Hana terkekeh, "Ya gak mungkin lah, bagaimana bisa aku hamil sementara aku masih perawan."


"Ah yang benar? Padahal Kak Dara tinggal bareng lho sama kekasih Kak Dara itu." Zhoya malah menggoda Hana.


"Wah jarang-jarang disini ada yang begitu, kalau sepasang kekasih tinggal bersama pastinya mereka itu pada tidur bareng."


"Kami gak pernah seperti itu. Apalagi aku masih canggung dan hambar sama Justin soalnya..." Hana tak jadi meneruskan perkataannya karena Samuel melarang Hana untuk memberitahu orang lain kalau dia mengalami Amnesia, dengan alasan demi kebaikan Hana.


"Soalnya?" Zhoya menjadi penasaran.


"Emm... ah tidak apa-apa. Kami memang ingin melakukannya setelah menikah."


"Hmm... Coba kalau kak Dara masih single, aku kenalin kak Dara sama sepupu aku.
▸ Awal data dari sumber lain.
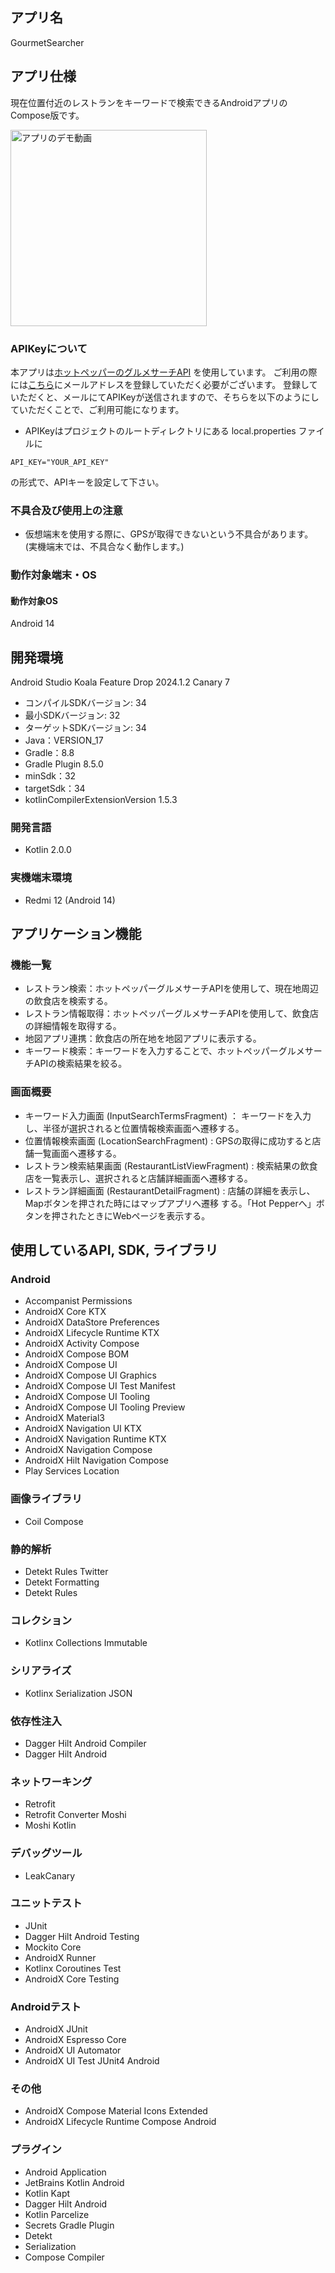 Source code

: ## アプリ名

GourmetSearcher

## アプリ仕様

現在位置付近のレストランをキーワードで検索できるAndroidアプリのCompose版です。

<img src="docs/app.gif" width="314" alt="アプリのデモ動画">

### APIKeyについて

本アプリは[ホットペッパーのグルメサーチAPI](https://webservice.recruit.co.jp/doc/hotpepper/reference.html)
を使用しています。
ご利用の際には[こちら](https://webservice.recruit.co.jp/register/)にメールアドレスを登録していただく必要がございます。
登録していただくと、メールにてAPIKeyが送信されますので、そちらを以下のようにしていただくことで、ご利用可能になります。

- APIKeyはプロジェクトのルートディレクトリにある local.properties ファイルに

```properties
API_KEY="YOUR_API_KEY"
```

の形式で、APIキーを設定して下さい。

### 不具合及び使用上の注意

- 仮想端末を使用する際に、GPSが取得できないという不具合があります。</br>
  (実機端末では、不具合なく動作します。)

### 動作対象端末・OS

#### 動作対象OS

Android 14

## 開発環境

Android Studio Koala Feature Drop 2024.1.2 Canary 7

- コンパイルSDKバージョン: 34
- 最小SDKバージョン: 32
- ターゲットSDKバージョン: 34
- Java：VERSION_17
- Gradle：8.8
- Gradle Plugin 8.5.0
- minSdk：32
- targetSdk：34
- kotlinCompilerExtensionVersion 1.5.3

### 開発言語

- Kotlin 2.0.0

### 実機端末環境

- Redmi 12 (Android 14)

## アプリケーション機能

### 機能一覧

- レストラン検索：ホットペッパーグルメサーチAPIを使用して、現在地周辺の飲食店を検索する。
- レストラン情報取得：ホットペッパーグルメサーチAPIを使用して、飲食店の詳細情報を取得する。
- 地図アプリ連携：飲食店の所在地を地図アプリに表示する。
- キーワード検索：キーワードを入力することで、ホットペッパーグルメサーチAPIの検索結果を絞る。

### 画面概要

- キーワード入力画面 (InputSearchTermsFragment) ： キーワードを入力し、半径が選択されると位置情報検索画面へ遷移する。
- 位置情報検索画面 (LocationSearchFragment) : GPSの取得に成功すると店舗一覧画面へ遷移する。
- レストラン検索結果画面 (RestaurantListViewFragment) : 検索結果の飲食店を一覧表示し、選択されると店舗詳細画面へ遷移する。
- レストラン詳細画面 (RestaurantDetailFragment) : 店舗の詳細を表示し、Mapボタンを押された時にはマップアプリへ遷移
  する。「Hot Pepperへ」ボタンを押されたときにWebページを表示する。

## 使用しているAPI, SDK, ライブラリ

### Android
- Accompanist Permissions
- AndroidX Core KTX
- AndroidX DataStore Preferences
- AndroidX Lifecycle Runtime KTX
- AndroidX Activity Compose
- AndroidX Compose BOM
- AndroidX Compose UI
- AndroidX Compose UI Graphics
- AndroidX Compose UI Test Manifest
- AndroidX Compose UI Tooling
- AndroidX Compose UI Tooling Preview
- AndroidX Material3
- AndroidX Navigation UI KTX
- AndroidX Navigation Runtime KTX
- AndroidX Navigation Compose
- AndroidX Hilt Navigation Compose
- Play Services Location

### 画像ライブラリ
- Coil Compose

### 静的解析
- Detekt Rules Twitter
- Detekt Formatting
- Detekt Rules

### コレクション
- Kotlinx Collections Immutable

### シリアライズ
- Kotlinx Serialization JSON

### 依存性注入
- Dagger Hilt Android Compiler
- Dagger Hilt Android

### ネットワーキング
- Retrofit
- Retrofit Converter Moshi
- Moshi Kotlin

### デバッグツール
- LeakCanary

### ユニットテスト
- JUnit
- Dagger Hilt Android Testing
- Mockito Core
- AndroidX Runner
- Kotlinx Coroutines Test
- AndroidX Core Testing

### Androidテスト
- AndroidX JUnit
- AndroidX Espresso Core
- AndroidX UI Automator
- AndroidX UI Test JUnit4 Android

### その他
- AndroidX Compose Material Icons Extended
- AndroidX Lifecycle Runtime Compose Android

### プラグイン
- Android Application
- JetBrains Kotlin Android
- Kotlin Kapt
- Dagger Hilt Android
- Kotlin Parcelize
- Secrets Gradle Plugin
- Detekt
- Serialization
- Compose Compiler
Cuma dia itu duda mati, ditinggal istrinya pas lagi sayang-sayangnya. Padahal dulu itu dia si playboy cap nanggung."


Hana tertawa begitu mendengar kata playboy cap nanggung. "Hahaha....playboy cap nanggung. Hm... tapi pasti dia sedih banget di tinggal mati istrinya."


"Pastinya, tapi sayang sekali aku belum sempat bertemu istrinya, melihat fotonya juga tidak pernah karena mereka menikah secara siri gak sempat foto-foto. Padahal rencananya bulan kemarin mereka akan menikah secara resmi dan aku akan datang kesana, sayangnya istri kak Galvin harus meninggal secara tragis."


"Galvin?" Hana seakan tak asing dengan nama itu, bahkan dia merasakan tiba-tiba hatinya menjadi sakit mendengar nama Galvin. Hana memegang dadanya.


Pikiran Hana memang melupakan Galvin, tapi hatinya tidak. Apalagi sekarang jantungnya berdebar-debar mendengar nama itu.


"Rencananya sih dia mau datang ke Jerman, ada keperluan bisnis, tapi gak tau mampir kesini dulu apa tidak. Ini memang rumah Omah Fara, Omah sengaja membeli rumah disini karena sering pulang pergi ke Jerman-Amerika."


Omah Fara adalah neneknya Galvin alias ibu kandungnya mama Ghea.